Woodchuck said:
I purchased a Maxtor 250g which includes their ATA133 PCI board. The
question is since my MB supports ATA100 is there much of a performance if I
don't use the Maxtor board? The new drive will be installed as "D" since
some of my software installed on "C" is registered and references to
something on the drive to run. I have tried to move the software to another
drive and it' will not run. The new drive will be used mainly for video
editing and so far I have had no issues with the present ATA100 drive. Just
needed more space...
We've gone a few rounds on this subject matter in the
alt.comp.periphs.mainboard.asus newsgroup. That discussion relates to
theP4C800-E Deluxe motherboard, but it might apply to your question, as
well.
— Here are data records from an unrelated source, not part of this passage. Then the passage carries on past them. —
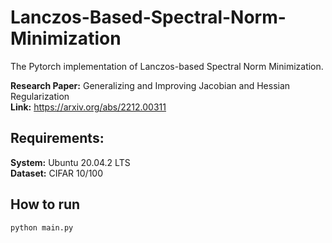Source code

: # Lanczos-Based-Spectral-Norm-Minimization
The Pytorch implementation of Lanczos-based Spectral Norm Minimization.<br />

**Research Paper:** Generalizing and Improving Jacobian and Hessian Regularization<br />
**Link:** https://arxiv.org/abs/2212.00311<br />

## Requirements:
**System:** Ubuntu 20.04.2 LTS<br />
**Dataset:** CIFAR 10/100<br />

## How to run
```
python main.py
```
That mb has onboard ATA100, and also a Promise RAID controller that
can be run as an ATA133 IDE host adapter (non-raid). I (and others) have run
benchmarks that have shown remarkable results. I'm going to cite mine below,
but if you wish to see the remaining posts in this thread, check into the
asus newsgroup.
XP Pro SP1 with 4GB PC2100 and P4-1600 (HD Tach 2.7):
Western Digital 200GB 8M cache boot drive on IDE port:
Random access: 13.8ms
Read burst speed: 28.1MB/s
Read speed average 26.4 MB/s
CPU Utilization: 5.3%
Maxtor 250GB 8M cache drive on Promise port (non-raid):
Random access: 14.3ms
Read burst speed: 106.1MB/s
Read speed average 50.3 MB/s
CPU Utilization: 5.4%
Seagate ST318452LW 15k on LSI Logic U/160:
Random access: 5.9ms
Read burst speed: 82.3MB/s
Read speed average 55.5MB/s
CPU Utilization: 5.9%
COMMENT: The difference between similar drives on the IDE and Promise
controllers is astonishing, almost hard to believe. Burst speed even exceeds
the 15k drive. Of course, no IDE can get close to a 15k hard drive for
random access.
I also have a Maxtor Atlas 15k 73GB hard drive, one of the world's fastest
drive's, to be installed (storagereview.com). This setup is for video
editing. A two hour avi exported from an 8MM tape is around 25GB, too large
for my Seagate 15k, thus, the Atlas.